オタクと形而上学(旧:山中芸大日記)
愛知県立芸術大学出身のある学生によるブログ。
トランスジェンダー論

このシーンは、女装趣味の彼氏なんて「へんな彼氏」という話から続くもので、「ゆくゆくは結婚したら」と話を飛躍させている訳ですが、あえて無茶を承知で言うと、これはあり得るかも知れないな、と。
つまり家には「その家固有のルール」というものがあって、外では決して通らないことが行われていたりするのです(そして当の家の住人はおかしいと思わないのです)。もちろん「夫が女装する家」は極めて稀だと思いますが、それに劣らぬ奇習は十分あり得るのではないかと。
そして、そんな家庭を持つ気になれるかどうかは大問題ですが、受け入れてしまえば、家の中でやってる分には大きな問題は発生しないでしょう、多分。
そう考えると、「男が女装すること」自体は、場面によっては必ずしも重大問題ではない、とも考えられます。歌舞伎の女形(おやま)というものもありますし。
それはそういう職業だからであって、趣味でやったら変に思われる――という説明もあり得ますが、なぜその職業では良いのか、という疑問は残ります。職に貴賎はないと言ったところで、世間の目が厳しい職業というのもあるでしょうに。
この『放浪息子』という漫画でも、主人公・修一の「女装が似合う」ことは誰もが認めていて、性倒錯した演劇(男役を女が、女役を男が演じる)も何度も繰り返し行われます。

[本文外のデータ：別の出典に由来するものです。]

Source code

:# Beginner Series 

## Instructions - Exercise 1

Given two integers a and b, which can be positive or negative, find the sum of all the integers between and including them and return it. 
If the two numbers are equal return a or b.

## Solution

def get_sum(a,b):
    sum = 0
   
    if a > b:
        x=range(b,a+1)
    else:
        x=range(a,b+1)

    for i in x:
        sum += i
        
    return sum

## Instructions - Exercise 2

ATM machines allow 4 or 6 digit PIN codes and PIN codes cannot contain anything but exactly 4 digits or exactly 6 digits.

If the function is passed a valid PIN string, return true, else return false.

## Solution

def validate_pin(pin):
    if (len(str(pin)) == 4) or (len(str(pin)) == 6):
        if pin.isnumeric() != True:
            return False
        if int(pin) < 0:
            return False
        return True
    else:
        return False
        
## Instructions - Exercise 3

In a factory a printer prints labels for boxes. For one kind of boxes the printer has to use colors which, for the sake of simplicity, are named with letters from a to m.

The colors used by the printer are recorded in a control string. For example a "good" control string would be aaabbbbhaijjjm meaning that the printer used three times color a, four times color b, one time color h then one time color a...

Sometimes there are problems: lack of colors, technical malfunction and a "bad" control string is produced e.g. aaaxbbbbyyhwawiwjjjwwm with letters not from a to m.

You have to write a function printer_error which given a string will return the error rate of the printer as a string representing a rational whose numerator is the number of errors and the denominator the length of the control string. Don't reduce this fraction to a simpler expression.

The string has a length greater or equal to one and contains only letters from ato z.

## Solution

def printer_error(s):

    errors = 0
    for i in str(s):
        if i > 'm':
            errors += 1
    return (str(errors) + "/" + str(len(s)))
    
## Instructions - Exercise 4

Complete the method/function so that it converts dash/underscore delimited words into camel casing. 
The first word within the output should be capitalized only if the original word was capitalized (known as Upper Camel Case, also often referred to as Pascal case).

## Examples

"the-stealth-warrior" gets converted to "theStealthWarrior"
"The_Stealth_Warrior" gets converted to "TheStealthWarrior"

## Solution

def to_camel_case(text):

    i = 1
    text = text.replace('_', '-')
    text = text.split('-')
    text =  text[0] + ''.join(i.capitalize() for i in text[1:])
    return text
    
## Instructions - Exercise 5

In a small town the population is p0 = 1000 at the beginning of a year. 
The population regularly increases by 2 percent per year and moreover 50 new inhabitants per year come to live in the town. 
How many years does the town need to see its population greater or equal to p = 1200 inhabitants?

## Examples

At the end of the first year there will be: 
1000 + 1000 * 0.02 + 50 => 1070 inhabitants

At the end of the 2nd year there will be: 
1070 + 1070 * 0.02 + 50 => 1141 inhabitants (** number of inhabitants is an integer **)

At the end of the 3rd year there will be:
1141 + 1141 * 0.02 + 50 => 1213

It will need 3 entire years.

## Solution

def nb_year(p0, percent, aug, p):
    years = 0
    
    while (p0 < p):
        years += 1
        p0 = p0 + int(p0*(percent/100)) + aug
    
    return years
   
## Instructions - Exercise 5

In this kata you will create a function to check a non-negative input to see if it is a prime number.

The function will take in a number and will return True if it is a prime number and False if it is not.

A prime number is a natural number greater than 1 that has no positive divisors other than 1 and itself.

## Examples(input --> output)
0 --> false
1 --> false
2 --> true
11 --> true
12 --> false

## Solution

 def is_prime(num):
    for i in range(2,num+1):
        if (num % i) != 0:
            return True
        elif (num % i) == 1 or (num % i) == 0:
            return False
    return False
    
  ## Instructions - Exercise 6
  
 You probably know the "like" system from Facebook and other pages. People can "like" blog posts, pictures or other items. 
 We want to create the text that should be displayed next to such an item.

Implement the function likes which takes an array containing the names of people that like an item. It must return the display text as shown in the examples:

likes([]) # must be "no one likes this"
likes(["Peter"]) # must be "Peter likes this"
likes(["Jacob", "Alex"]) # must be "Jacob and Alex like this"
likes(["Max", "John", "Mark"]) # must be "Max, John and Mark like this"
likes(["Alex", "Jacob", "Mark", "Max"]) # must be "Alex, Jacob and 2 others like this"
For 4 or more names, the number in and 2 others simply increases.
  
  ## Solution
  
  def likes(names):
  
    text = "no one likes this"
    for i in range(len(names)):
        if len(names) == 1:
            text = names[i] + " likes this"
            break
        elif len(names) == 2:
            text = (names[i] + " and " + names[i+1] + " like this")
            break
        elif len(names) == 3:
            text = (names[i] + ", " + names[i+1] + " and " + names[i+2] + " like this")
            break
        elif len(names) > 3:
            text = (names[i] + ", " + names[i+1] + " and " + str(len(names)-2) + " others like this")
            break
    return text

しかし修一が女装して学校に行ってしまうと事態は一転します。
どうも本当に問題になっているのは、学校という「公的な場」でジェンダーに然るべき格好をして来ない、ということのように思われます。
して見ると、学校で男女別の制服が決まっていることは実に象徴的ですね。
(ただこの理屈は、「女子が男子の服装を着て来てもそれ程問題にならないのに、逆は厳しい」という事実を説明するものではありません)
(芸術学2年T.Y.)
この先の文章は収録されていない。